Mid-life, Alfred started a typing service for term papers as he could type a hundred words a minute without error, both blindfolded and intoxicated. When students - freshmen and doctorate candidates alike - brought him papers to type he would tell them, “I hope you don’t mind, but it would be easier and quicker for me to just rewrite your paper from scratch than deal with the thematic and grammatical errors contained therein. And, of course, I guarantee an A.” One of the youngest Denverites ever to be admitted to MENSA, Alfred earned a dozen PhD’s anonymously via his underground “typing.” He told me that he once got seven “A’s” all in the same graduate class, ghost writing for seven of the eight students enrolled. He had to have a different writer’s voice for each all while writing about the same theme. He also wrote out a check to me for one million dollars because he simply loved my family; even more precious, he gave me a first take Walt Disney drawing of Goofy, that one of Alfred’s wealthy lovers had given him.

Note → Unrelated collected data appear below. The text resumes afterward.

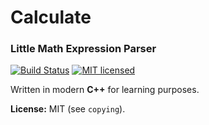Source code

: # Calculate
### Little Math Expression Parser

[![Build Status](https://travis-ci.org/newlawrence/Calculate.svg?branch=master)](https://travis-ci.org/newlawrence/Calculate)
[![MIT licensed](https://img.shields.io/badge/license-MIT-blue.svg)](https://github.com/newlawrence/Calculate/blob/7f96b434dd77461f17a71f3fe3025c21b73ed0d0/copying)

Written in modern **C++** for learning purposes.

**License:** MIT (see `copying`).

In a review of Black for the Colorado Historical Society, I wrote:
           


BLACK is the quintessential Alfred, possessing as only an eager and tireless speed-reader can, the librarian mind of a ancient lizard whose jewel eyes have knowledge of centuries, civilizations, and art movements unfolding.  He writes the dialogue of warriors and composers and sheathes the sword of love. Maybe one day, the Bonnie Bray Library will change its name or name a nook to include a reference to Alfred, as no one used the books in that branch library as did Alfred.